Sembari berdiri saya menanti anak tersebut untuk duduk, ternyata anak muda yang berada di sebelah saya tadi malah menempati tempat duduk saya. Saya kaget, anak kecil itu tidak jadi duduk, kemudian cari tempat duduk seadanya di bagian lantai hingga ada orang yang benar-benar kasihan memberikannya tempat duduk. Saya hanya tidak habis pikir terhadap sifat anak muda yang menduduki bangku saya tersebut.
Cerita Kedua
Suatu malam saya pergi menuju ATM untuk melakukan sebuah transaksi. Sebenarnya bukan hal yang jarang saya melihat kendaraan roda dua yang bagus-bagus berada di dekat lokasi ATM. Pada saat itu yang saya lihat adalah kendaraan roda dua berukuran besar yang memiliki bentuk yang sangat jantan, mungkin kebanyakan kaum pria muda akan iri melihat kendaraan tersebut. Tapi tetap bagi saya hal itu bukanlah hal yang aneh, hingga akhirnya seorang anak muda keluar dari ruang ATM menuju kendaraan miliknya yang ternyata adalah yang tadi saya sebutkan, dengan perlengkapan berkendara yang boleh dibilang sangat ‘macho’ dan penampilan luar yang dapat membuat sekitarnya berdecak kagum.

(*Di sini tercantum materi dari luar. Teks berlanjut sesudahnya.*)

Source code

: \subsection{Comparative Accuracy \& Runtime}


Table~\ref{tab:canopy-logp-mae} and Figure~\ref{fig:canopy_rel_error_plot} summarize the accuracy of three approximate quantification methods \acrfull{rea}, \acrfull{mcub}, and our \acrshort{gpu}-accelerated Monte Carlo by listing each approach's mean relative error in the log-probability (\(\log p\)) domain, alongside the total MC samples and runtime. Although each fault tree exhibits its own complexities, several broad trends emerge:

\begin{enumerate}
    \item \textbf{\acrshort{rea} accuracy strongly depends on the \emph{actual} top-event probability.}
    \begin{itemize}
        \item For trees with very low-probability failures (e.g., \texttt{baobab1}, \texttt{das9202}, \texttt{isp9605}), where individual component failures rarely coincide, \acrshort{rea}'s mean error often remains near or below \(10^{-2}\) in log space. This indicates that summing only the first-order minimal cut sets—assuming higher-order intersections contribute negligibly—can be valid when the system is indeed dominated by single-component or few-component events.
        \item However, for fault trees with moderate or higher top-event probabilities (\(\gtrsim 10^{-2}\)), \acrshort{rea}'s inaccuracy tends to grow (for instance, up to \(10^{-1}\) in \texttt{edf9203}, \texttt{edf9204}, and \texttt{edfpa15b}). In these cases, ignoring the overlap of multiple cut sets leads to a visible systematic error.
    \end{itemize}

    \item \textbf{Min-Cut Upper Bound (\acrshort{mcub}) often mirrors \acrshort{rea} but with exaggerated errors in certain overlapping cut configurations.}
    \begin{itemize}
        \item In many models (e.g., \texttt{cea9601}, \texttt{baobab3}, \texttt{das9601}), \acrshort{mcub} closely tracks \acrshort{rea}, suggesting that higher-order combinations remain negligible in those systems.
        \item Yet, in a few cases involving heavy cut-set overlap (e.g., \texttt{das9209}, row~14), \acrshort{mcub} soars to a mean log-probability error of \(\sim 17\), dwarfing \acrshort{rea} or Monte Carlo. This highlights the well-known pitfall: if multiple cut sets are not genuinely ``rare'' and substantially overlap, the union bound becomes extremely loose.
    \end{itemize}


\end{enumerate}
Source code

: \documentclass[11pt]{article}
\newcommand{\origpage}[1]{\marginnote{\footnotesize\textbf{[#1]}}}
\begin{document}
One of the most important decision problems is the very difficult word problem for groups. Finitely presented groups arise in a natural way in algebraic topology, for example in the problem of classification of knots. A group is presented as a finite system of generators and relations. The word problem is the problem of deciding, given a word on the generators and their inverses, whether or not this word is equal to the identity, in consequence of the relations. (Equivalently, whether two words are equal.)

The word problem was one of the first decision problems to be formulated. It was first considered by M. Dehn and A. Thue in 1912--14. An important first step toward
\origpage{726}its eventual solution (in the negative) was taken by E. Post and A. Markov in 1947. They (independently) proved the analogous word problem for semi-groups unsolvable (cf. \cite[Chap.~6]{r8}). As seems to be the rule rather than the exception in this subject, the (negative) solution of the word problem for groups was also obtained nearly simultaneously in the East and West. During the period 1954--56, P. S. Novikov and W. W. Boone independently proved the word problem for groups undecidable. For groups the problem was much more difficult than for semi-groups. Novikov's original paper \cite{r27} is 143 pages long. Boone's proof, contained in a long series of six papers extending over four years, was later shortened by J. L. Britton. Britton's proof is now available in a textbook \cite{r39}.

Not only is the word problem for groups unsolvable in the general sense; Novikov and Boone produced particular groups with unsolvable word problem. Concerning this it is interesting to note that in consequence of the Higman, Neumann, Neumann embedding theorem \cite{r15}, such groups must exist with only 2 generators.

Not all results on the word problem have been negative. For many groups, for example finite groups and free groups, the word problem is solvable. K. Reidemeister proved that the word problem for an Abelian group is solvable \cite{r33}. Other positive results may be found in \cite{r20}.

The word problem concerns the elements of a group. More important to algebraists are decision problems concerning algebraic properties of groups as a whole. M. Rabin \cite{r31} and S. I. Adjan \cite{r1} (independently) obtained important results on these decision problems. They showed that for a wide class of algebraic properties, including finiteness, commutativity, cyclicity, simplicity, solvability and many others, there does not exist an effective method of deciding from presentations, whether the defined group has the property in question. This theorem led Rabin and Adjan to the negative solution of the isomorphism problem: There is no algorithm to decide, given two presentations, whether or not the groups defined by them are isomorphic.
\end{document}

Perasaan ‘wah’ melihat penampilan anak muda tersebut cukup membisukan saya selama beberapa saat, sampai akhirnya anak muda itu menjadikan kertas yang merupakan bukti transaksinya sebuah gumpalan dan membuangnya persis beberapa meter di depan saya begitu saja kemudian tancap gas. Padahal saya yakin di dalam bahkan di sebelah ATM ada tempat sampah. Saya cuma bisa diam melihat kejadian itu.
Cerita Ketiga
Kembali lagi dalam perjalanan saya tanpa arah dengan menggunakan moda transportasi BRT Transjakarta Busway, hanya pada saat itu bus sedang mengalami gangguan. Pintu belakang tidak bisa di tutup, dan saya pun berusaha untuk menutupnya karena duduk paling belakang. Sambil berusaha menutup, saya meminta tolong lagi-lagi kepada seorang anak muda agar memberitahu petugas onBoard akan hal ini.
Yang saya dapat justru perkataan ketus dan wajah yang tidak enak dipandang, sekiranya dia tidak ingin membantu ya itu hak dia, saya masih bisa minta tolong sama yang lain. Tapi yang saya permasalahkan adalah timbal balik dia itu, sehingga yang saya dapat ucapkan hanyalah kata, ‘sayang…’
Cerita Keempat
Masih menyinggung Transjakarta Busway saya turun dan keluar dari halte Sunter Kelapa Gading untuk menunaikan shalat maghrib. Setelah itu karena saya lumayan lapar saya memesan seporsi bubur ayam yang dijajakan di sekitar jembatan dekat halte. Seorang anak muda (lagi) juga memesan seporsi bubur dan bahkan makan di dekat saya. Penampilannya boleh dikatakan cukup ‘kece’ dia melahap bubur bersamaan dengan saya.
Sampai suatu ketika dia beranjak lebih dahulu, kemudian membayar porsinya, saya melihat mangkuk yang ia tinggalkan. Masya Allah, isinya masih penuh dengan bubur, mungkin setengahnya, atau kurang dari itu. Dia hanya menyendok beberapa saja, kemudian dia tinggalkan begitu saja, memang itu hak dia, cuma saya merasa sayang sekali dengan semangkuk bubur tersebut.
Kesimpulan
Inner Beauty, atau kecantikan dari dalam, tidak melulu harus mengacu kepada wanita. Pria juga perlu hal ini, penampilan luar memang penting, tapi dari beberapa cerita di atas penampilan luar hanya menjadi suatu hal yang sangat disayangkan hanya karena ada suatu komponen penting yang lupa disematkan.